■ What you need to do
What lines in the data hold the string "should"? Show them.

Top of Task input

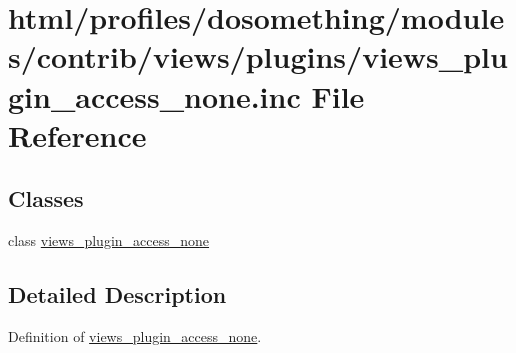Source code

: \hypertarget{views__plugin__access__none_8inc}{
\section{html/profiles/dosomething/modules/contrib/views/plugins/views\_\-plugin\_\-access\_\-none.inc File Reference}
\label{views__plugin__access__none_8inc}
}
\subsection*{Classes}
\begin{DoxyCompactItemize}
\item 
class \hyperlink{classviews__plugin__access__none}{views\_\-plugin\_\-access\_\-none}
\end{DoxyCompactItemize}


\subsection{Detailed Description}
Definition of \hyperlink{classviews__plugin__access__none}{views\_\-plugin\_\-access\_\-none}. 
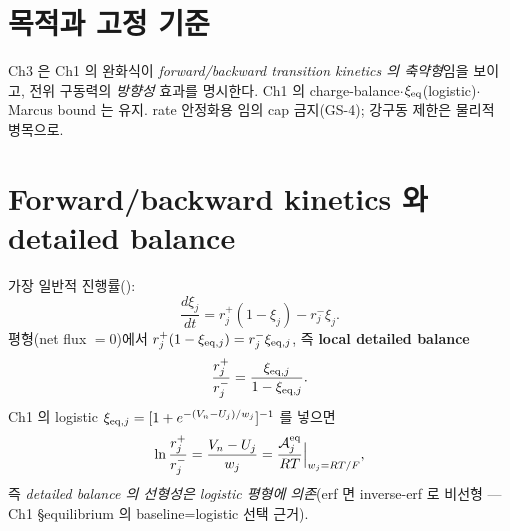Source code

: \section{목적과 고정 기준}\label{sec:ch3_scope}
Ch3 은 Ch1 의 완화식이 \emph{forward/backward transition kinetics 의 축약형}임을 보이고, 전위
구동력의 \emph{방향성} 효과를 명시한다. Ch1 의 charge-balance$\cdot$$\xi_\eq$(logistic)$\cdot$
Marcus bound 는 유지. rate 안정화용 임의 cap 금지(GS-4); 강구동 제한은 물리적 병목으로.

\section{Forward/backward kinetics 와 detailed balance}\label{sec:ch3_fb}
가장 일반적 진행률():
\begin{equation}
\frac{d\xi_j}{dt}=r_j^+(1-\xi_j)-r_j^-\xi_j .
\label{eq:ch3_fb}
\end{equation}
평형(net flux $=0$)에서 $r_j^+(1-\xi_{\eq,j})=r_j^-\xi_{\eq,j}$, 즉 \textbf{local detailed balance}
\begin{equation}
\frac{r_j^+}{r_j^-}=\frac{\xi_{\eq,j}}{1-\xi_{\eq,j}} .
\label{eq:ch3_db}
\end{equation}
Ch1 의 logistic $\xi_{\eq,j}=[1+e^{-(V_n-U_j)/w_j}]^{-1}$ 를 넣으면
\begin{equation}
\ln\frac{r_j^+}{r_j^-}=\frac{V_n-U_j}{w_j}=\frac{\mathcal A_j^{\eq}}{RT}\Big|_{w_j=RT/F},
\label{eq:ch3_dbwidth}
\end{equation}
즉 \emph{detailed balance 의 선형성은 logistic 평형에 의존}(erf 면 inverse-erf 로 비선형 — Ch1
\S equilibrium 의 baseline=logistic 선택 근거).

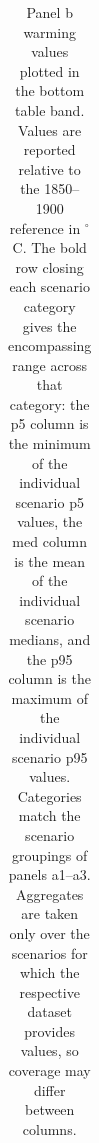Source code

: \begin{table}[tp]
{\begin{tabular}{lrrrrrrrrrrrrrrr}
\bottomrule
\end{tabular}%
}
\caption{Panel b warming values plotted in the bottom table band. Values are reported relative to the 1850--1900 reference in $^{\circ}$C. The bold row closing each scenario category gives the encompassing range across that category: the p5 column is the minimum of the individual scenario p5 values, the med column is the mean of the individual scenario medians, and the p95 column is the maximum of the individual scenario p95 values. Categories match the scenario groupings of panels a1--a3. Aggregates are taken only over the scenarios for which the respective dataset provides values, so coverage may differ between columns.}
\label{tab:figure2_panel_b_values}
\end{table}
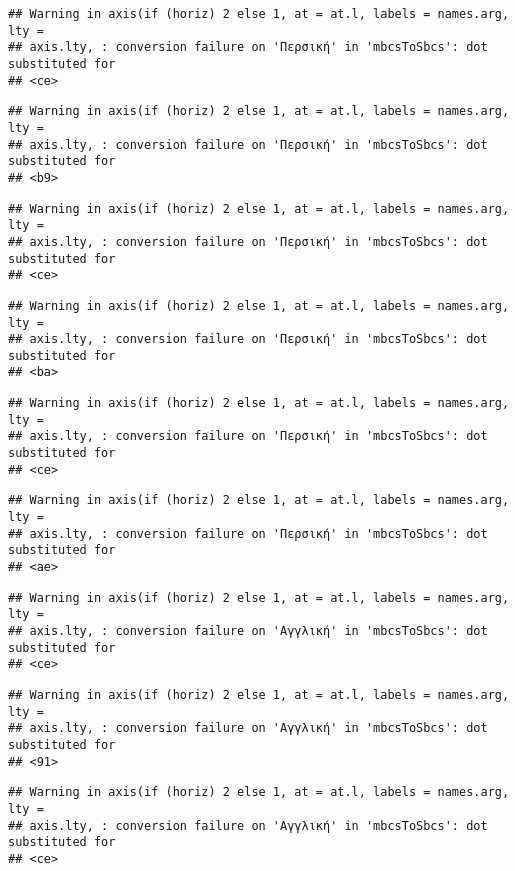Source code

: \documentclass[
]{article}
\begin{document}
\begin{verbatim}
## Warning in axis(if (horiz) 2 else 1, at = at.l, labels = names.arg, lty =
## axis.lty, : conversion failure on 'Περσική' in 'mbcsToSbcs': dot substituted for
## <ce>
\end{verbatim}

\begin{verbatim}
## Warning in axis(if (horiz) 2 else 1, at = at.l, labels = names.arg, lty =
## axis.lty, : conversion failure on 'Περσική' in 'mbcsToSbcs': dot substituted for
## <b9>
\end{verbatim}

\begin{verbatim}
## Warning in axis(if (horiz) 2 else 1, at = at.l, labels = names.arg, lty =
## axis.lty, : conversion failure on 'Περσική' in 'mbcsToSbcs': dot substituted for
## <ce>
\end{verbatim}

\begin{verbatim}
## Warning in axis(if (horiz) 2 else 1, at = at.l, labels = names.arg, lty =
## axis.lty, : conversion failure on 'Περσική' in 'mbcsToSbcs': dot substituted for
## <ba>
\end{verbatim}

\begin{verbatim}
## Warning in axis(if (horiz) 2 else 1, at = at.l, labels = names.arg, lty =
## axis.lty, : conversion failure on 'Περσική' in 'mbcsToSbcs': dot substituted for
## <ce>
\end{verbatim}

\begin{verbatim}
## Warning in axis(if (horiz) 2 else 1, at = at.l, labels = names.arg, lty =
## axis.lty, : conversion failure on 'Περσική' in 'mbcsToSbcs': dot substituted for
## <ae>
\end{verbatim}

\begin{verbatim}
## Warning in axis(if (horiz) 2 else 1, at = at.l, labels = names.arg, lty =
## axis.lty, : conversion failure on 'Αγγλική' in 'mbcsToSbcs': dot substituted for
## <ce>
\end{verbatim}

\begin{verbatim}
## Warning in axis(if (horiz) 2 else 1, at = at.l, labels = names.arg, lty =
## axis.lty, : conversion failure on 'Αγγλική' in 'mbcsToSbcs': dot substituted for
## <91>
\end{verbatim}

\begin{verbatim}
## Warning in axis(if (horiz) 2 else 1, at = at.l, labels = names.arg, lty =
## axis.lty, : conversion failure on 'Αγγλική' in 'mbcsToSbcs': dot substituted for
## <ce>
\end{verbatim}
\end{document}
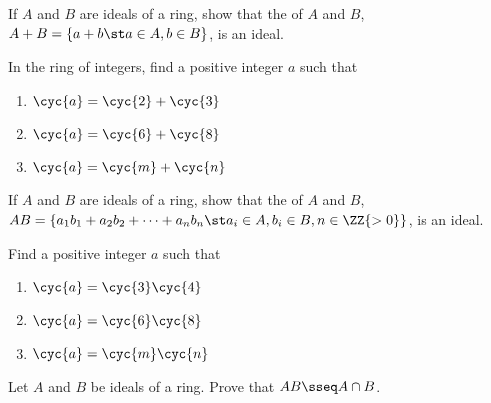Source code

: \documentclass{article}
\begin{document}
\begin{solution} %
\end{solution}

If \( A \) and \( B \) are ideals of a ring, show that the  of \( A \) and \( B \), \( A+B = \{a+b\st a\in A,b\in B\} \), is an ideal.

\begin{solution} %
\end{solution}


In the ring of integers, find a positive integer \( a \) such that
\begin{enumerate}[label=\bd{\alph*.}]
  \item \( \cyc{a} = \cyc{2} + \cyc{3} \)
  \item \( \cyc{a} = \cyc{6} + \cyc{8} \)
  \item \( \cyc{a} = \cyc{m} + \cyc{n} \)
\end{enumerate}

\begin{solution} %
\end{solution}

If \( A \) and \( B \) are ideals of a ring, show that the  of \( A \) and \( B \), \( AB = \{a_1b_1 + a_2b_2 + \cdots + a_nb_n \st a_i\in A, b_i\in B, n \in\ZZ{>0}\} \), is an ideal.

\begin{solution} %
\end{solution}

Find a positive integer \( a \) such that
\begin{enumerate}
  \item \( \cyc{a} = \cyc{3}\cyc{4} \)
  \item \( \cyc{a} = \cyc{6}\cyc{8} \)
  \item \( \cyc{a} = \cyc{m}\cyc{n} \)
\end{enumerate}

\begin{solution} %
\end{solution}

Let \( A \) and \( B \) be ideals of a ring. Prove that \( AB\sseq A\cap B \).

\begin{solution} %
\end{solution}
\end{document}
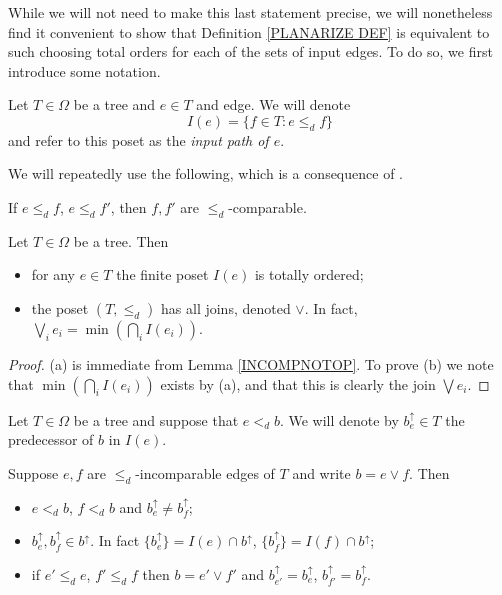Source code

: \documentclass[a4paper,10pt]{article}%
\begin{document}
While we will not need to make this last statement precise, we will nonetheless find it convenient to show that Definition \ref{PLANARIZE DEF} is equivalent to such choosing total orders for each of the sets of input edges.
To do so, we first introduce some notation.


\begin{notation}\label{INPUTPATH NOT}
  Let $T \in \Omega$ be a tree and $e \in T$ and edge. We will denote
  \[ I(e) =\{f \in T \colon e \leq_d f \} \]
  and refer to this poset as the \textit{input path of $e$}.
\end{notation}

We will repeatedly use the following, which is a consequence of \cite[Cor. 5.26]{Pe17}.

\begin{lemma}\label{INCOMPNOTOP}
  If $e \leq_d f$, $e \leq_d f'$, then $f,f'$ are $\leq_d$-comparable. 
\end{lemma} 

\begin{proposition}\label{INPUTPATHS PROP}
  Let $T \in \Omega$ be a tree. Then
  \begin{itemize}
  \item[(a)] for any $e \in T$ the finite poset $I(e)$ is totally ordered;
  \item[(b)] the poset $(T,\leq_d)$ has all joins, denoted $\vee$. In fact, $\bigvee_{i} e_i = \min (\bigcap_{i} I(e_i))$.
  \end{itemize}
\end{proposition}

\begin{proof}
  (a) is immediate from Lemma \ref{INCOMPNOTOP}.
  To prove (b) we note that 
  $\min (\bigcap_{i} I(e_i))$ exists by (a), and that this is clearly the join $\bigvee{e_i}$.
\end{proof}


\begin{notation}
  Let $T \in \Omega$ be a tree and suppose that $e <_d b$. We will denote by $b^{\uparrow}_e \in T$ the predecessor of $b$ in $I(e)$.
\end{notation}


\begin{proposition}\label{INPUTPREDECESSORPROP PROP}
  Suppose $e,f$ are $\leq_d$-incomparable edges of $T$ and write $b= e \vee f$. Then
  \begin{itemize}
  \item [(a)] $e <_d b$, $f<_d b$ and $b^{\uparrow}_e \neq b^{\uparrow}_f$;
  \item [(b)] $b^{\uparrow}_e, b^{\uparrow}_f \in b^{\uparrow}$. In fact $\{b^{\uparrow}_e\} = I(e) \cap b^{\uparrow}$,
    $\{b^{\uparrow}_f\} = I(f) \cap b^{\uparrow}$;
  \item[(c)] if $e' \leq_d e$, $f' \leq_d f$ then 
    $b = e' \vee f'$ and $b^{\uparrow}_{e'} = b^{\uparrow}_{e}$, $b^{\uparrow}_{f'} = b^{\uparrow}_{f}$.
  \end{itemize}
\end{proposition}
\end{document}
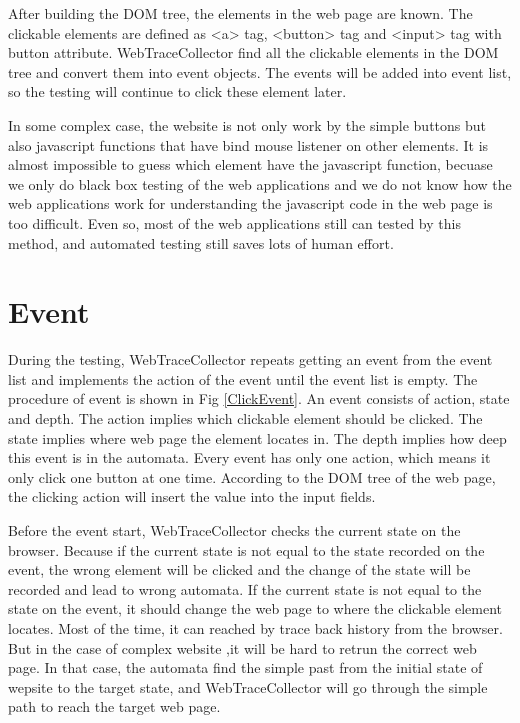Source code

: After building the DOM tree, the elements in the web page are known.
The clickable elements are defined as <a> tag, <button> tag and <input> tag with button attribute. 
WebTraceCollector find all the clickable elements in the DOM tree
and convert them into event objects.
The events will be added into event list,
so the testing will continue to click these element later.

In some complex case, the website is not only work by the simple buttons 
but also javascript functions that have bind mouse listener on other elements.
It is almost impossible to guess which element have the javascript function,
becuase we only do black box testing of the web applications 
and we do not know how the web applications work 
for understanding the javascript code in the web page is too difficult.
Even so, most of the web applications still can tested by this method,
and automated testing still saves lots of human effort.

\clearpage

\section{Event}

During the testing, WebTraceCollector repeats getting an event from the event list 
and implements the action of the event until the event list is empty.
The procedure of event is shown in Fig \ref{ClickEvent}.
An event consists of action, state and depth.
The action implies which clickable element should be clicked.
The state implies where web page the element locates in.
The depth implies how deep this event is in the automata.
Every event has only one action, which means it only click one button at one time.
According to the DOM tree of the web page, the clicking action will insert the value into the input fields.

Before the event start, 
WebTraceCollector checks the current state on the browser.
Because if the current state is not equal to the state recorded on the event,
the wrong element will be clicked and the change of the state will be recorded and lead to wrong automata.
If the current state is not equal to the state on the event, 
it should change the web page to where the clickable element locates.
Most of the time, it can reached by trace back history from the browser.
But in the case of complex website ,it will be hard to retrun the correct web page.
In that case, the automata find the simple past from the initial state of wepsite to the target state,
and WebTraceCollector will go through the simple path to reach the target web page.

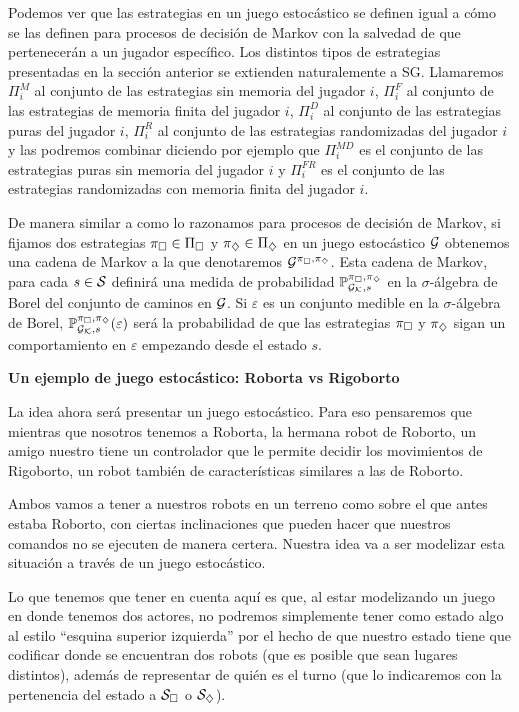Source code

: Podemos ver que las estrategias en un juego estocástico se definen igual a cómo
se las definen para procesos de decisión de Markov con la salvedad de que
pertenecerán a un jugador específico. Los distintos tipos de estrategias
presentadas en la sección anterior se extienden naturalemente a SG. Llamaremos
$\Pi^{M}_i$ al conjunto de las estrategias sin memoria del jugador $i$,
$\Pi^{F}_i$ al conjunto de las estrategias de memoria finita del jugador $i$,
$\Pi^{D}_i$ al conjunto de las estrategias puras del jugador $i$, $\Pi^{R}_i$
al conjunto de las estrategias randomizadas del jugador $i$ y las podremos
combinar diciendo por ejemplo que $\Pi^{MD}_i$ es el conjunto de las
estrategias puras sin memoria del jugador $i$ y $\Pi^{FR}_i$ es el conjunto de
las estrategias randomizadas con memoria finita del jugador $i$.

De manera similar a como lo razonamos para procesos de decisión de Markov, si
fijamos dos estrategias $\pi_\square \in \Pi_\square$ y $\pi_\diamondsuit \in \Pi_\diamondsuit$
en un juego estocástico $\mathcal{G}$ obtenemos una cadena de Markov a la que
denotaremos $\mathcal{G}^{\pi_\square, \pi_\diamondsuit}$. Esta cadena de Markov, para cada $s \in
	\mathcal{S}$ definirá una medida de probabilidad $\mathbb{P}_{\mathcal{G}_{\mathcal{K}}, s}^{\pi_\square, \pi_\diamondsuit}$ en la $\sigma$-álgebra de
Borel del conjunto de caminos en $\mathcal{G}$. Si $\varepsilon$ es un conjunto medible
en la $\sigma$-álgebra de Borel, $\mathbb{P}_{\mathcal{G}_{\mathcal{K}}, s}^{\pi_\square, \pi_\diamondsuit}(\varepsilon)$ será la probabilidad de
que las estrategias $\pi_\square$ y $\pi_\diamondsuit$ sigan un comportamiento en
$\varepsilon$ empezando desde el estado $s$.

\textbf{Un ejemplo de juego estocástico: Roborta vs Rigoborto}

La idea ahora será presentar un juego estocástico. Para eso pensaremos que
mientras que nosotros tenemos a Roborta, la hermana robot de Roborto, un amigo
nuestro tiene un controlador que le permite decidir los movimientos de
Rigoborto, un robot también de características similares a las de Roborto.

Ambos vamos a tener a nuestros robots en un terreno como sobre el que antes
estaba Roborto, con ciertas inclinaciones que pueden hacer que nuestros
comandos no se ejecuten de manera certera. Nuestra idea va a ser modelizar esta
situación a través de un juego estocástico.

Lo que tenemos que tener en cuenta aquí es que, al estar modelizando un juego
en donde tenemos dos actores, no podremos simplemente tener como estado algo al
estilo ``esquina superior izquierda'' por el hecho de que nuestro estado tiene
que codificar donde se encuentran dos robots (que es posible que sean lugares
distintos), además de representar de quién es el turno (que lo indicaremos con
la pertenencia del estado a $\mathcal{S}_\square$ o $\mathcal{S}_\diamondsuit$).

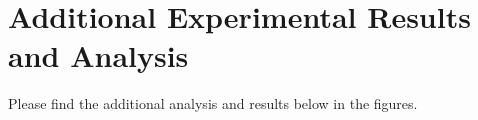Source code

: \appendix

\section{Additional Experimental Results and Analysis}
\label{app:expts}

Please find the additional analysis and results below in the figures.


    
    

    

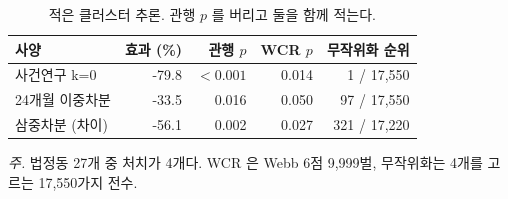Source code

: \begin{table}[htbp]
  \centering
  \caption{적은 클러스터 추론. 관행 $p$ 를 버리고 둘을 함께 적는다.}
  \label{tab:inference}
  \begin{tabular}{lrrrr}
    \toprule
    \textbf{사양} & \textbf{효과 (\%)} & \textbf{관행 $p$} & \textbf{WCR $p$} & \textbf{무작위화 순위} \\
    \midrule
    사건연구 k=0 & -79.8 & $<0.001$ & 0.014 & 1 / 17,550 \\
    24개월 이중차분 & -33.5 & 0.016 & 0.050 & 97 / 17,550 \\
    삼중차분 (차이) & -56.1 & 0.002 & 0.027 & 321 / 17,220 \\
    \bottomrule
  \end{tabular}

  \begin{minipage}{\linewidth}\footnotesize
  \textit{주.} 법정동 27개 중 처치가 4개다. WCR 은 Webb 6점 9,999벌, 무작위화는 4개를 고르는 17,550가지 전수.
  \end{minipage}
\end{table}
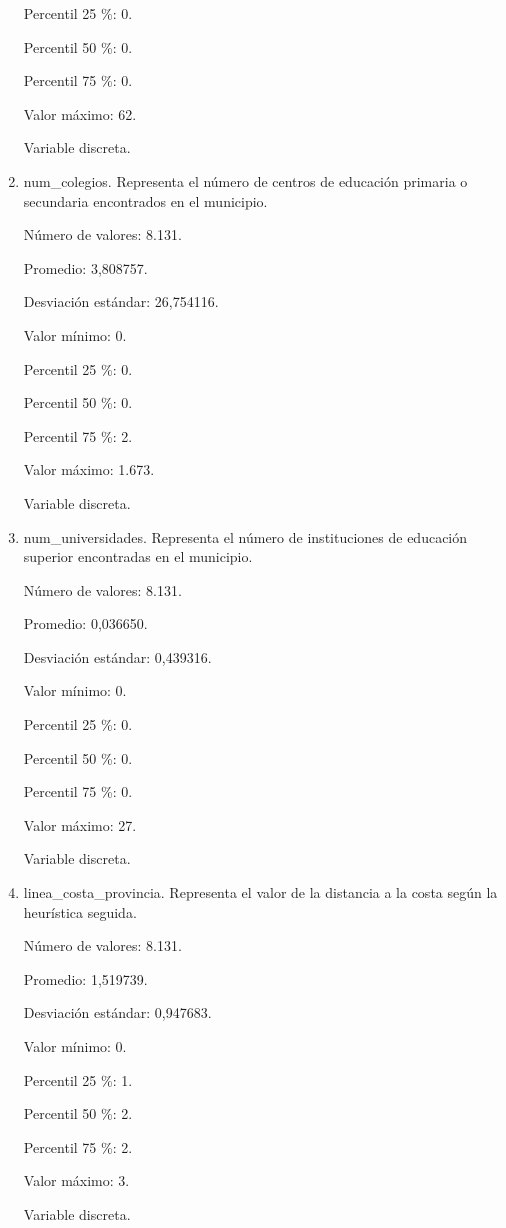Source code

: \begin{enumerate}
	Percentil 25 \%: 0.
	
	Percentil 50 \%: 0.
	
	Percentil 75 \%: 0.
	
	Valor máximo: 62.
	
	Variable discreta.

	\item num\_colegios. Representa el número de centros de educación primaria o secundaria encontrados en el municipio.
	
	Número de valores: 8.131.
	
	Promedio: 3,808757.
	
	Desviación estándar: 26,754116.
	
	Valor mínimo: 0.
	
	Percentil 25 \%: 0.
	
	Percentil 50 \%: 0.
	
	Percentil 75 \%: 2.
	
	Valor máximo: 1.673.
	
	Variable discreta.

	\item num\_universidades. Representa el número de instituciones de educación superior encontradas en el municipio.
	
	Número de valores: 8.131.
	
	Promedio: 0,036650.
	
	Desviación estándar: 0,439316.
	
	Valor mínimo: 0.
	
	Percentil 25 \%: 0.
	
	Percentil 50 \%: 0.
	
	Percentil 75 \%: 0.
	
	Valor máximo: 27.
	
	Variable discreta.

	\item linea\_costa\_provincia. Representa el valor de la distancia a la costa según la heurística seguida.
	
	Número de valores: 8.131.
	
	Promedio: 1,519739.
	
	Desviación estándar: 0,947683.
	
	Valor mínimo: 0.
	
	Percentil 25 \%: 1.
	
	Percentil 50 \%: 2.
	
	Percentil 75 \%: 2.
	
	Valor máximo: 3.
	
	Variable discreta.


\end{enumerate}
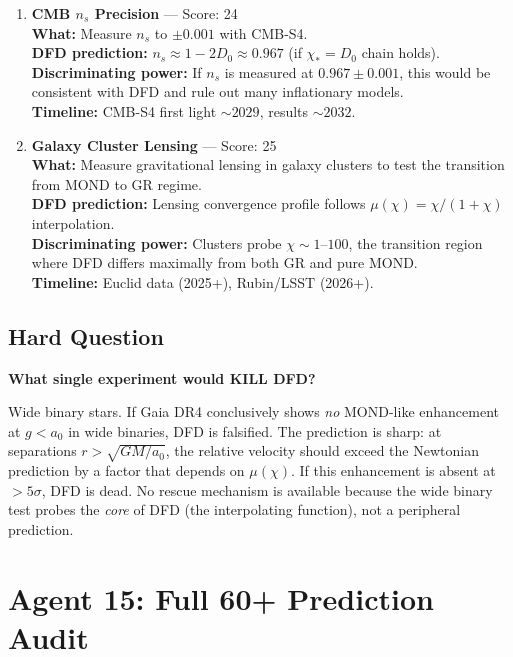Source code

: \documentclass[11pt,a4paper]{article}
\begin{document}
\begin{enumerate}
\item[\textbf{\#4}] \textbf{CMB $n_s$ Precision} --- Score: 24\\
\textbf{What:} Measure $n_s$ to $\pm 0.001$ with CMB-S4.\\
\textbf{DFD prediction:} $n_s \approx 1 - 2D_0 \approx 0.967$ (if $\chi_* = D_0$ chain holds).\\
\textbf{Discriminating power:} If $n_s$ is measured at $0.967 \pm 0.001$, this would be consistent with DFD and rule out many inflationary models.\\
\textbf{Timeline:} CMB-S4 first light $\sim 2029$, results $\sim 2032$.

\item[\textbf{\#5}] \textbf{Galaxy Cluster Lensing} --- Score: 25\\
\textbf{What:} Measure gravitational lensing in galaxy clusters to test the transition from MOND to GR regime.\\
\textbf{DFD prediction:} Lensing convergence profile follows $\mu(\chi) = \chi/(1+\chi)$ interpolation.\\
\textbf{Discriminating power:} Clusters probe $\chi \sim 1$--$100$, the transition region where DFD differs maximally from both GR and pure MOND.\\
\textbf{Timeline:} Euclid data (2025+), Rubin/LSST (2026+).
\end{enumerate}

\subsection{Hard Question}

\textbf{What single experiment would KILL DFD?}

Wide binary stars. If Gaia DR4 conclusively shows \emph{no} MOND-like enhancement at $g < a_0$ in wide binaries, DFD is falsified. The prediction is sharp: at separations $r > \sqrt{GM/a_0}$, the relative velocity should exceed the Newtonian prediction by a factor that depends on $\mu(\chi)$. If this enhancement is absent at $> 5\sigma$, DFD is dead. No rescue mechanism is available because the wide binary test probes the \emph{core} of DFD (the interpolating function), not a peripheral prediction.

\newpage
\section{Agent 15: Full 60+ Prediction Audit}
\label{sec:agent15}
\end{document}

Bottom of Task input

■ Solved exercise
The action implies which clickable element should be clicked.
it should change the web page to where the clickable element locates.
Wide binary stars. If Gaia DR4 conclusively shows \emph{no} MOND-like enhancement at $g < a_0$ in wide binaries, DFD is falsified. The prediction is sharp: at separations $r > \sqrt{GM/a_0}$, the relative velocity should exceed the Newtonian prediction by a factor that depends on $\mu(\chi)$. If this enhancement is absent at $> 5\sigma$, DFD is dead. No rescue mechanism is available because the wide binary test probes the \emph{core} of DFD (the interpolating function), not a peripheral prediction.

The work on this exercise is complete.